My Atelier picks: "Layla" by Miss Mandalay and "Idole" by Maison Lejaby

My Atelier picks: “Layla” by Miss Mandalay and “Idole” by Maison Lejaby, and oh gosh this picture is so terrible

All in all, I tried on five bras (Simone Perele, Maison Lejaby, and Miss Mandalay) that were great fits, or were at least close fits. I wanted to take home two full sets (and the Dear Bowie robe, of course), but I eventually decided to get the Maison Lejaby black lace bra (sorry Miss Mandalay, I’m just not a white lingerie girl).  It was a definite splurge for me (even with, full disclosure, a press discount), and I tried it on again when I got home, fully expecting that I’d decide to return it as an impulse purchase. Yeah, no, not gonna happen. This is a bra that was worth the splurge: the wires are a perfect fit for my boobs (Panache and Eveden are often too wide), the cups are deep and very rounded, the center gore tacks beautifully, and the lace-edged top of the cup lies smoothly with no digging. I feel totally sexy wearing such a delicate, decidedly French bra, and if my budget allows it in the future (DOUBTFUL, alas), I’d love to invest in the matching knickers. It was also super comfortable on the first day of wear at work, with no digging or slipping.

Sweets in a Miss Mandalay bra and the Kate maxi robe by Dear Bowie

Yours truly, wearing “Layla” by Miss Mandalay and the “Kate” maxi robe by Dear Bowie, which is currently topping my “when I win the lottery lingerie wishlist”.  It looks like silk chiffon and feels like pajamas. It’s the best. Oh! There’s my mimosa! Found it.

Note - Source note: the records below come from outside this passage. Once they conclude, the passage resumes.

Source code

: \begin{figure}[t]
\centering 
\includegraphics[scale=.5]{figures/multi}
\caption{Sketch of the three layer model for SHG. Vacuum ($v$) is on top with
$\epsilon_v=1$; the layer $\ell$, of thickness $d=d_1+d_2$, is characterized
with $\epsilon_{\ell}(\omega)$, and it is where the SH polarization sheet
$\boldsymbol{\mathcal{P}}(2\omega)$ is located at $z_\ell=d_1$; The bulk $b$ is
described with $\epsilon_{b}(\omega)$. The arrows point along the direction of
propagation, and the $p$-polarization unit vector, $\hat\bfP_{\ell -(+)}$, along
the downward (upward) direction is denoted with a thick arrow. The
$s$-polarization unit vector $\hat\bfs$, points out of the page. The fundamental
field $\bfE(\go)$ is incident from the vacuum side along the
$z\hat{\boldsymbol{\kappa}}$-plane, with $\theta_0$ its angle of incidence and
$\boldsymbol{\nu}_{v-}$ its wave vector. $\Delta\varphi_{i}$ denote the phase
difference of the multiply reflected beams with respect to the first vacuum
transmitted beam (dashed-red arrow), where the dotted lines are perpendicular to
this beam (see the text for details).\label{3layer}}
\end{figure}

I think my takeaway from the two experiences, firstly being shamed for being a “problem customer” and secondly taking a chance on a brand/size outside my comfort zone, is to check in with yourself and trust your gut. I don’t think there’s any need to try to force a fitting experience to be a good one, especially if you’re getting bad vibes or you’re made to feel that you’re being difficult or annoying. On the other hand, if you’re getting otherwise great service, why not give something new a try, even if you’re sure it’s not going to work? After the success of the Maison Lejaby, I tried on an Evollove G-cup and a Chantelle G-cup, and yeah, those suckers were too small, as I would have expected. But because I listened to my fitter, now I have this totally awesome black lace bra that I can add to my stash of “Lingerie for when I become a fabulous lady detective in Australia in the 1920s“.

"Rockin Josephine" by Chantal Thomass

“Rockin’ Josephine” by Chantal Thomass. We just thought this was adorable.

The Atelier at Journelle is open by appointment only. Journelle has several NYC locations, as well as e-commerce. If you see a bra you want and it looks like your size is unavailable, just give Customer Service a call, and they can call up additional sizes from their brick-and-mortar locations, as well as place special orders.

18 Comments on Sweets Goes Shopping: A Continuing Education at the Atelier at Journelle

  1. Angela Friedman
    April 29, 2014 at 10:31 am (5 years ago)

    Wow, what a lovely experience! I’m always very skeptical of bra fitters in general, probably because they’re usually largely untrained and often patronizing… but this sounds like the complete opposite and delightful in every way.

    Not going to lie, my favorite part was about the mimosa missing from your photo! 🙂

    Reply
    • Sweets
      April 29, 2014 at 11:41 am (5 years ago)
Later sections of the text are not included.